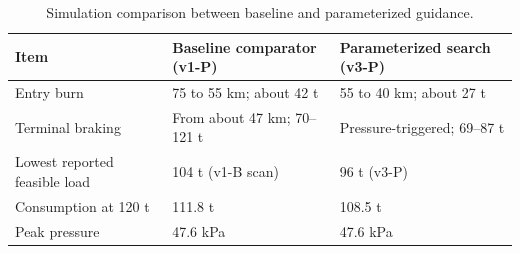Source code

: \begin{table}[htbp]
\caption{Simulation comparison between baseline and parameterized guidance.}
\label{tab:src15}
\small
\setlength{\tabcolsep}{3.5pt}
\begin{tabularx}{\linewidth}{@{}p{.34\linewidth}XX@{}}
\toprule
Item & Baseline comparator (v1-P) & Parameterized search (v3-P) \\
\midrule
Entry burn & 75 to 55 km; about 42 t & 55 to 40 km; about 27 t \\
Terminal braking & From about 47 km; 70--121 t & Pressure-triggered; 69--87 t \\
Lowest reported feasible load & 104 t (v1-B scan) & 96 t (v3-P) \\
Consumption at 120 t & 111.8 t & 108.5 t \\
Peak pressure & 47.6 kPa & 47.6 kPa \\
\bottomrule
\end{tabularx}
\par{}
\end{table}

::::::::::

-- Task brief --
All of the entries above should be retyped exactly, with the pictures left out.

-- Answer area --
Source code

: \begin{table}[htbp]
\caption{Simulation comparison between baseline and parameterized guidance.}
\label{tab:src15}
\small
\setlength{\tabcolsep}{3.5pt}
\begin{tabularx}{\linewidth}{@{}p{.34\linewidth}XX@{}}
\toprule
Item & Baseline comparator (v1-P) & Parameterized search (v3-P) \\
\midrule
Entry burn & 75 to 55 km; about 42 t & 55 to 40 km; about 27 t \\
Terminal braking & From about 47 km; 70--121 t & Pressure-triggered; 69--87 t \\
Lowest reported feasible load & 104 t (v1-B scan) & 96 t (v3-P) \\
Consumption at 120 t & 111.8 t & 108.5 t \\
Peak pressure & 47.6 kPa & 47.6 kPa \\
\bottomrule
\end{tabularx}
\par{}
\end{table}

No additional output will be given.